◆ **Problem to work on**:
Starting at the first line of the listing below and ending at the line with "The implementation is", copy each line exactly.

Data records below:

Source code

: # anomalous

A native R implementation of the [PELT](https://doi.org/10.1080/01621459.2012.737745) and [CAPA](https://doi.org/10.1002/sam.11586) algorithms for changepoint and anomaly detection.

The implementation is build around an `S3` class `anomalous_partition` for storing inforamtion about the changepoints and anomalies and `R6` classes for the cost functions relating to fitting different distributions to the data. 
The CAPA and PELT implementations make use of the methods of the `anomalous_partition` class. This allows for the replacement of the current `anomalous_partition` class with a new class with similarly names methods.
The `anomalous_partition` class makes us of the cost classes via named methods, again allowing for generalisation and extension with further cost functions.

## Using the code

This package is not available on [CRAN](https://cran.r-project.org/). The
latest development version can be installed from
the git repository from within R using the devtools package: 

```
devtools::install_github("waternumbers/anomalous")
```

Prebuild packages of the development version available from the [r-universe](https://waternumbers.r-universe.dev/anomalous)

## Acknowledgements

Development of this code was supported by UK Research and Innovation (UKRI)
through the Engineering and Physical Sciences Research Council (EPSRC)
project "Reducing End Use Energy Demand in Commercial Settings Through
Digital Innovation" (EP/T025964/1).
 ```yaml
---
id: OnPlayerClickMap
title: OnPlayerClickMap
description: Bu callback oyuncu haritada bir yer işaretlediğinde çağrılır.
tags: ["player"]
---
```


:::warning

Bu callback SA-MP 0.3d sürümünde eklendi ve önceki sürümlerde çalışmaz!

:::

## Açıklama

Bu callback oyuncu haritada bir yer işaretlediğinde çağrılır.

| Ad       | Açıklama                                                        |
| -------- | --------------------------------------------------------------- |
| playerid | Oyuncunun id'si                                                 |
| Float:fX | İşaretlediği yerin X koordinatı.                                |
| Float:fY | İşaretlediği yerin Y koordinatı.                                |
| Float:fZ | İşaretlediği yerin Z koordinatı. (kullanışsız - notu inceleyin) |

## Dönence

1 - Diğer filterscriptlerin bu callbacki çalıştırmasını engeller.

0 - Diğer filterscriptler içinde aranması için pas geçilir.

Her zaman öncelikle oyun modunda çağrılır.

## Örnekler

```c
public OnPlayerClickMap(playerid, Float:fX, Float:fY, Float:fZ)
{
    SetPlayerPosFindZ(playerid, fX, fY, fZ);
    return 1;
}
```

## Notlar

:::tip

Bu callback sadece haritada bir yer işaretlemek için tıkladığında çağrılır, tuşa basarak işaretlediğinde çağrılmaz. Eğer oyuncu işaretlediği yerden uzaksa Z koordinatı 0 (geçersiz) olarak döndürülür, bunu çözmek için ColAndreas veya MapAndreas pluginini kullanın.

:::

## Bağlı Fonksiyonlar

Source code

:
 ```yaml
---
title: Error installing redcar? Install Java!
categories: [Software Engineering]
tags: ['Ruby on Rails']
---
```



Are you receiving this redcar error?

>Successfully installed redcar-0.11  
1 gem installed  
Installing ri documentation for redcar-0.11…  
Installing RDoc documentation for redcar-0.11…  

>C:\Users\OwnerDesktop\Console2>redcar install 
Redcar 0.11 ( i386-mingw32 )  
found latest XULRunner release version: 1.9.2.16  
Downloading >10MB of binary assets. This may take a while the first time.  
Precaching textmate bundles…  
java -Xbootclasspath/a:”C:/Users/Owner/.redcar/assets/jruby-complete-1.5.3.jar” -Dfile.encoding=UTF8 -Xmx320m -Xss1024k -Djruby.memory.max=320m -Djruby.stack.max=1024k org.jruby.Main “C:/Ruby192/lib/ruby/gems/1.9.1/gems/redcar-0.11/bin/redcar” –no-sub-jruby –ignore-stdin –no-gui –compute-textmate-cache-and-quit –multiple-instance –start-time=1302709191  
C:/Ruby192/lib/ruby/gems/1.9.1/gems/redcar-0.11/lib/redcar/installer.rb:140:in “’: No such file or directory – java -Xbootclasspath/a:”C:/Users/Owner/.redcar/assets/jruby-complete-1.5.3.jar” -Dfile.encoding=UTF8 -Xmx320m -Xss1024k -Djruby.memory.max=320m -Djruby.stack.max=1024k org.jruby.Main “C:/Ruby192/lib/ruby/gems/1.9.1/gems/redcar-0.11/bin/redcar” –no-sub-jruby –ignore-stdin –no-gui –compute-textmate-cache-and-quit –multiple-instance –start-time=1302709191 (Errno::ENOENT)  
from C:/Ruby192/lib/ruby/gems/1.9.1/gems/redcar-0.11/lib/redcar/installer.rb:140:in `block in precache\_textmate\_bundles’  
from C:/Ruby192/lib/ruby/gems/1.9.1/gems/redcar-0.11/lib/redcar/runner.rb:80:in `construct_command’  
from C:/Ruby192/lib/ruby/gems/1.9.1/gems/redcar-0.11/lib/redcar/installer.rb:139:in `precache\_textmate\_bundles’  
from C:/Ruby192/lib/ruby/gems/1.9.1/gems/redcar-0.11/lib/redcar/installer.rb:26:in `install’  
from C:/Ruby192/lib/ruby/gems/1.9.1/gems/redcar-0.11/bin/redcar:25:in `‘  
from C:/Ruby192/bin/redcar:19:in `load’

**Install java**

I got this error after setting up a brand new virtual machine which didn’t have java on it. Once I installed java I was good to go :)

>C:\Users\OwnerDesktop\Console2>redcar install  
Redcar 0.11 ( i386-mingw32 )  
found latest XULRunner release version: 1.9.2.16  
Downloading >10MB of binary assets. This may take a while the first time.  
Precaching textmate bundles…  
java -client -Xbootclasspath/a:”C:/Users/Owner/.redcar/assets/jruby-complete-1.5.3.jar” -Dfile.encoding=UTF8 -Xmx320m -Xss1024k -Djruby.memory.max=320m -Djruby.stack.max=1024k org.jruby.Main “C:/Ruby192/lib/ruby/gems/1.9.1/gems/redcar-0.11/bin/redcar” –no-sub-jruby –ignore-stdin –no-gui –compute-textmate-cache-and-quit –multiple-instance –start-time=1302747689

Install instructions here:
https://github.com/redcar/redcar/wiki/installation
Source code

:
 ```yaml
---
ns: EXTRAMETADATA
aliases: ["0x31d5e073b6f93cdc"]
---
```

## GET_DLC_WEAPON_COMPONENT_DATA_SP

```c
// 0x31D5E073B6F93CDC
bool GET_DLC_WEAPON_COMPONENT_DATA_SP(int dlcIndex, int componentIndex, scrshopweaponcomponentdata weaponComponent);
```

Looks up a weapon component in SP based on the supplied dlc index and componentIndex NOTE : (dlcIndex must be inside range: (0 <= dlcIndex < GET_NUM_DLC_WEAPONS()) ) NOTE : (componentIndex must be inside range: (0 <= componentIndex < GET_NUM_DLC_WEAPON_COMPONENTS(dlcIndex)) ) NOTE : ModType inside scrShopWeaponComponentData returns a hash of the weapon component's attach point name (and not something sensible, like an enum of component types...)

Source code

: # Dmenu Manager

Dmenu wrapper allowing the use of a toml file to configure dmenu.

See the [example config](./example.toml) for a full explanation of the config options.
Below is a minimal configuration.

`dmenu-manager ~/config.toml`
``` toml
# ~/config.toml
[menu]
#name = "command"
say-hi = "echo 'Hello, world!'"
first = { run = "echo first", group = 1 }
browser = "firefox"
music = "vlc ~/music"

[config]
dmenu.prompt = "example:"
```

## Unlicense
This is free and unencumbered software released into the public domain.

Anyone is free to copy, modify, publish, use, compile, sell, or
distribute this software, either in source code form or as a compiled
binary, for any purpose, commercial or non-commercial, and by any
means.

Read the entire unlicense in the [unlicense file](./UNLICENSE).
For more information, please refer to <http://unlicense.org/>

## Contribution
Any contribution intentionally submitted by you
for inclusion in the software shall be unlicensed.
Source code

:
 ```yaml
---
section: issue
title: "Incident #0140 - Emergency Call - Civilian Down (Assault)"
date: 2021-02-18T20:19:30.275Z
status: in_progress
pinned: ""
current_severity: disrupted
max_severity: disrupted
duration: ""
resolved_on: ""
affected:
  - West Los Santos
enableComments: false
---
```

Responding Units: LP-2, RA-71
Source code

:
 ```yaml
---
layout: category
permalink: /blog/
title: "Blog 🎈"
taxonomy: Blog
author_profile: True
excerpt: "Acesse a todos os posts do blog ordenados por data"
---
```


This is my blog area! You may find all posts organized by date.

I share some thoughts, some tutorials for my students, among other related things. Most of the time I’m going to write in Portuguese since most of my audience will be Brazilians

End of Data records.

◆ **Exercise solution**:
Source code

: # anomalous

A native R implementation of the [PELT](https://doi.org/10.1080/01621459.2012.737745) and [CAPA](https://doi.org/10.1002/sam.11586) algorithms for changepoint and anomaly detection.

The implementation is build around an `S3` class `anomalous_partition` for storing inforamtion about the changepoints and anomalies and `R6` classes for the cost functions relating to fitting different distributions to the data. 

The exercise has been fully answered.